Directions for this task →
Check each line of the data for "Gabriel" and select those that have it.

Records from a data collection →
_ _ _
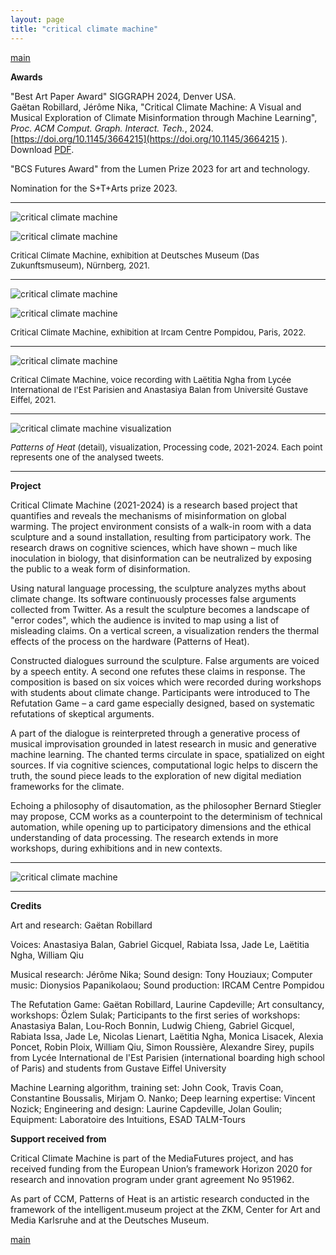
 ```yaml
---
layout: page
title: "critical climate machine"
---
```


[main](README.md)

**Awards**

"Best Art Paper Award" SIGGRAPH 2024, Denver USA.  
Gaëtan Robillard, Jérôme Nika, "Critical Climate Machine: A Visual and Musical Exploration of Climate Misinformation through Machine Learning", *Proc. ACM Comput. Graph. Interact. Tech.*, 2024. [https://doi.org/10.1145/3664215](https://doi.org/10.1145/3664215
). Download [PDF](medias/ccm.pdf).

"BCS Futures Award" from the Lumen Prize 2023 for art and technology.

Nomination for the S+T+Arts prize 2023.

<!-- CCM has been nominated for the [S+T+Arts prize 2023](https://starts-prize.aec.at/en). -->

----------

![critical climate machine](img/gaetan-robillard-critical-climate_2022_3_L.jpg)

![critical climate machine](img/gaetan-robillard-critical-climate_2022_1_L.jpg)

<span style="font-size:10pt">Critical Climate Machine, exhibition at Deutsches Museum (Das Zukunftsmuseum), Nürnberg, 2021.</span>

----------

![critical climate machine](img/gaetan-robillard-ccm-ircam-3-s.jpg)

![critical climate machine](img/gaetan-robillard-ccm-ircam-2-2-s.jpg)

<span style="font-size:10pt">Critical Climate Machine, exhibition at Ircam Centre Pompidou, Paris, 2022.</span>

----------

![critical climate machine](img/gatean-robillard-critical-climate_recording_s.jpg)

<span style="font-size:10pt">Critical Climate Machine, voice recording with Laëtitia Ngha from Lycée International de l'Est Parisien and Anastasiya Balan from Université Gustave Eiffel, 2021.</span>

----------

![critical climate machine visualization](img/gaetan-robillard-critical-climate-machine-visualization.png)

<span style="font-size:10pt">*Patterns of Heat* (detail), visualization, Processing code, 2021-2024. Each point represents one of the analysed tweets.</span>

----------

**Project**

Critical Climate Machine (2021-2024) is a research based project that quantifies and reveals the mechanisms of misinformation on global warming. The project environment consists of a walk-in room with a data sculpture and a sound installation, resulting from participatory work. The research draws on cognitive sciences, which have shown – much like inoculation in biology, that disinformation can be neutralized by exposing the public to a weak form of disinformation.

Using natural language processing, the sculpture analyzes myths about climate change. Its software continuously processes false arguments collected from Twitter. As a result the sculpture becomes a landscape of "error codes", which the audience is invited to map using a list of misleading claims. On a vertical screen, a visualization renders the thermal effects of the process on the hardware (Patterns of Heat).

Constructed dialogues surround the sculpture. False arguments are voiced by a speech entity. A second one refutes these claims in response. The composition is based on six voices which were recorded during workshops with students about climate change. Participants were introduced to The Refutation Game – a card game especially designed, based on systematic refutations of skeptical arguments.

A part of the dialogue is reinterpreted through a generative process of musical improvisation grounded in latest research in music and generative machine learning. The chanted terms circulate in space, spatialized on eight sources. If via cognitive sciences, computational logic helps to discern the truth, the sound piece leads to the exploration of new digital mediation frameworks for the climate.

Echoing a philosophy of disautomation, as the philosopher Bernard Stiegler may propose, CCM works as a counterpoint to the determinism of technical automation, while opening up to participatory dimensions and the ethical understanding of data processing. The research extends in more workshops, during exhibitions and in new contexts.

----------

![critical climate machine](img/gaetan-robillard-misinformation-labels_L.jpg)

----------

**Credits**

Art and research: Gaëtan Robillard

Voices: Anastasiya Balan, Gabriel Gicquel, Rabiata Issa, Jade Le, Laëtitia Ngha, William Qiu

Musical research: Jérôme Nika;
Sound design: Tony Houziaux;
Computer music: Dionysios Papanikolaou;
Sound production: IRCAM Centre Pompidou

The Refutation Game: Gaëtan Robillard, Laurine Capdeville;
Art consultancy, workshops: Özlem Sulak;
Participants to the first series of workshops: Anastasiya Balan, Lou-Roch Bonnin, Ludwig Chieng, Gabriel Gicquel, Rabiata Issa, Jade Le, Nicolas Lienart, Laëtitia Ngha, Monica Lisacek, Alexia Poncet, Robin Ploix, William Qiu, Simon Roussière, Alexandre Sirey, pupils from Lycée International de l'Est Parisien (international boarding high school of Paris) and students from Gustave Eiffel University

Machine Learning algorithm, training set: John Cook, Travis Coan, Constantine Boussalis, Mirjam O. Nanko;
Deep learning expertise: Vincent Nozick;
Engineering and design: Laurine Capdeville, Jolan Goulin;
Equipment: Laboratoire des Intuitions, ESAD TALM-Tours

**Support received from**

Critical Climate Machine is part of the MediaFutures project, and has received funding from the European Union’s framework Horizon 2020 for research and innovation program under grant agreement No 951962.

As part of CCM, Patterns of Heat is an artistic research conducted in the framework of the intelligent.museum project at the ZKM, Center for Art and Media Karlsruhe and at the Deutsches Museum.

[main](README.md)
_ _ _
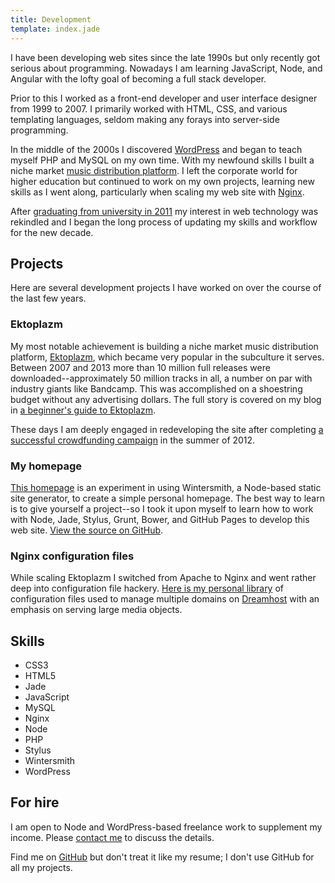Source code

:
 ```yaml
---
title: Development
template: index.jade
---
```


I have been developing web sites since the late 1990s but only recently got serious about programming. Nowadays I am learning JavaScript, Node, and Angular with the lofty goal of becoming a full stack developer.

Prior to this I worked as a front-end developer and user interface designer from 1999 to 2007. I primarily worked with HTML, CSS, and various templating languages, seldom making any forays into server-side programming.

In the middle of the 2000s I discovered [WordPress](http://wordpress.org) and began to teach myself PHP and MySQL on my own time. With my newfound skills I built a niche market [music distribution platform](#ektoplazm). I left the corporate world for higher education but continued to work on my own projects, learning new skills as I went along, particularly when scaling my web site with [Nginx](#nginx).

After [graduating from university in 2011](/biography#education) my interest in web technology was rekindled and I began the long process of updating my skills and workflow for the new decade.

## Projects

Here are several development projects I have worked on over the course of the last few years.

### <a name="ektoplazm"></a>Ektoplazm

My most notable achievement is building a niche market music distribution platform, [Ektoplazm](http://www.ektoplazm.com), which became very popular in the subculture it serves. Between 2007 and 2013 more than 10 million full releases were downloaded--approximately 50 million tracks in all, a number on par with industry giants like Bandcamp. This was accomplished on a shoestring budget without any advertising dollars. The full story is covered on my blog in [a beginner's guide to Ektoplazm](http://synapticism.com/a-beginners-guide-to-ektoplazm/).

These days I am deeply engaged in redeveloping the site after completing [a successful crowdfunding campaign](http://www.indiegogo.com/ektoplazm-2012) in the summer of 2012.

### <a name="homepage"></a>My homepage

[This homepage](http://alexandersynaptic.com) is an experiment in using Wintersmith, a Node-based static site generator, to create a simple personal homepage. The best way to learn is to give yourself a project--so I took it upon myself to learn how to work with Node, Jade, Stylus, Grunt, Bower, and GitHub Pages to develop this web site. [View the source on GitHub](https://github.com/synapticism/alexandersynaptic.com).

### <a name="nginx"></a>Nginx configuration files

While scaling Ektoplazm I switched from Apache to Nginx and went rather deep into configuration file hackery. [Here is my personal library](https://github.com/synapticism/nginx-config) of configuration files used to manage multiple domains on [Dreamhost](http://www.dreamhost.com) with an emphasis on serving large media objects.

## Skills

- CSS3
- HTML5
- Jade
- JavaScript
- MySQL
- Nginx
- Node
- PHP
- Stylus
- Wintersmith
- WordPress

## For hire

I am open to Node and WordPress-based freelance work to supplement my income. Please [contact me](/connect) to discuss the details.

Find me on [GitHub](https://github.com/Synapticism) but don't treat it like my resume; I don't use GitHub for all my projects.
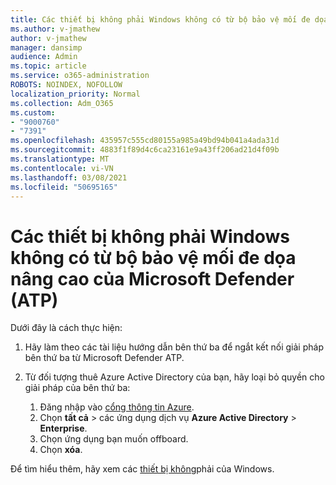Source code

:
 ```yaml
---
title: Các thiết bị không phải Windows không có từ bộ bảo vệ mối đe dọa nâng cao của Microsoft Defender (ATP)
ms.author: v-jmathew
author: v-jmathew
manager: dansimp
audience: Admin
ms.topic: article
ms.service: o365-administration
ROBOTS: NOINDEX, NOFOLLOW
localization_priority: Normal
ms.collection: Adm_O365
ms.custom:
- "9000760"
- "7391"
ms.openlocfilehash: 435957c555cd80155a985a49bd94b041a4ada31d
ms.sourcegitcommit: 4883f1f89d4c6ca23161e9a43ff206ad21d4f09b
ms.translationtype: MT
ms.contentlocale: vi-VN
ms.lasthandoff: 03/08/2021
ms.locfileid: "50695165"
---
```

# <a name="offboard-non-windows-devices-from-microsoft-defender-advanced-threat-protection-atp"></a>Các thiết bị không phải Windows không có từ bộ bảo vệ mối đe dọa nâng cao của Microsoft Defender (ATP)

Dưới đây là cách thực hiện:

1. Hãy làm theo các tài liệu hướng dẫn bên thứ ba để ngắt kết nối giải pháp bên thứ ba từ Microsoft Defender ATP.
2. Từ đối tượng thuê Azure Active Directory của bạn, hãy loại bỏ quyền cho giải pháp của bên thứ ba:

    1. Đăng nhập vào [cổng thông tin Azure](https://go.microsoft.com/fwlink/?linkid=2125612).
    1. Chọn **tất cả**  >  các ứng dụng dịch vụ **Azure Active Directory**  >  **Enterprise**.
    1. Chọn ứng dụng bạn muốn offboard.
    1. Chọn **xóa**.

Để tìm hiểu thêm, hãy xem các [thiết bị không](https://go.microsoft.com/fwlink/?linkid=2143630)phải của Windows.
_ _ _
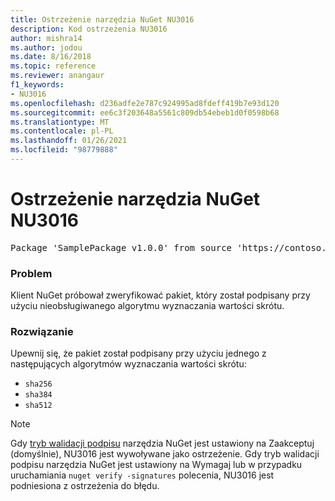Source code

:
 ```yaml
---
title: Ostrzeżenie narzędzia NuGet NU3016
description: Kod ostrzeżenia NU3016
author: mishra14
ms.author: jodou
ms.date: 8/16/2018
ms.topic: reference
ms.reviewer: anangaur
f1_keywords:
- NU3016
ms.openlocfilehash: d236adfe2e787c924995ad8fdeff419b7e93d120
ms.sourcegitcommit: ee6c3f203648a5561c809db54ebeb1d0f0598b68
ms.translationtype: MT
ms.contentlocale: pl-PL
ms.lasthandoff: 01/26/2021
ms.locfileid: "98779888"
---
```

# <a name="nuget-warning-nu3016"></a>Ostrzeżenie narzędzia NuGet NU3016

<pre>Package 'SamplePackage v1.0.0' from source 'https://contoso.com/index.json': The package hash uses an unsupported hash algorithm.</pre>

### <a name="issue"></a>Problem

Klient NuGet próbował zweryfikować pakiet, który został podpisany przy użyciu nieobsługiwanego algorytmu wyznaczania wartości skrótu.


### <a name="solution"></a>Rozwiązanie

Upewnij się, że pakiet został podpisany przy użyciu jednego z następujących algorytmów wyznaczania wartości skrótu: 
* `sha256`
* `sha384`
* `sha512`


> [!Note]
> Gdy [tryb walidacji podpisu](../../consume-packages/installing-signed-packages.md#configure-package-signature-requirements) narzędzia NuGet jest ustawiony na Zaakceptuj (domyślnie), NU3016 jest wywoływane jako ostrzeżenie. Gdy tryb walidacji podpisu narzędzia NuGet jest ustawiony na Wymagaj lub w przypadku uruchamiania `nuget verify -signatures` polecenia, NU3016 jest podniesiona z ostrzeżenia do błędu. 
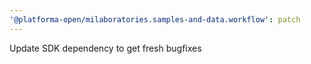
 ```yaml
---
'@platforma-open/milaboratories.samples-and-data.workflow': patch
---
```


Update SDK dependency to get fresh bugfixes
_ _ _
Your solution →
Voices: Anastasiya Balan, Gabriel Gicquel, Rabiata Issa, Jade Le, Laëtitia Ngha, William Qiu
Participants to the first series of workshops: Anastasiya Balan, Lou-Roch Bonnin, Ludwig Chieng, Gabriel Gicquel, Rabiata Issa, Jade Le, Nicolas Lienart, Laëtitia Ngha, Monica Lisacek, Alexia Poncet, Robin Ploix, William Qiu, Simon Roussière, Alexandre Sirey, pupils from Lycée International de l'Est Parisien (international boarding high school of Paris) and students from Gustave Eiffel University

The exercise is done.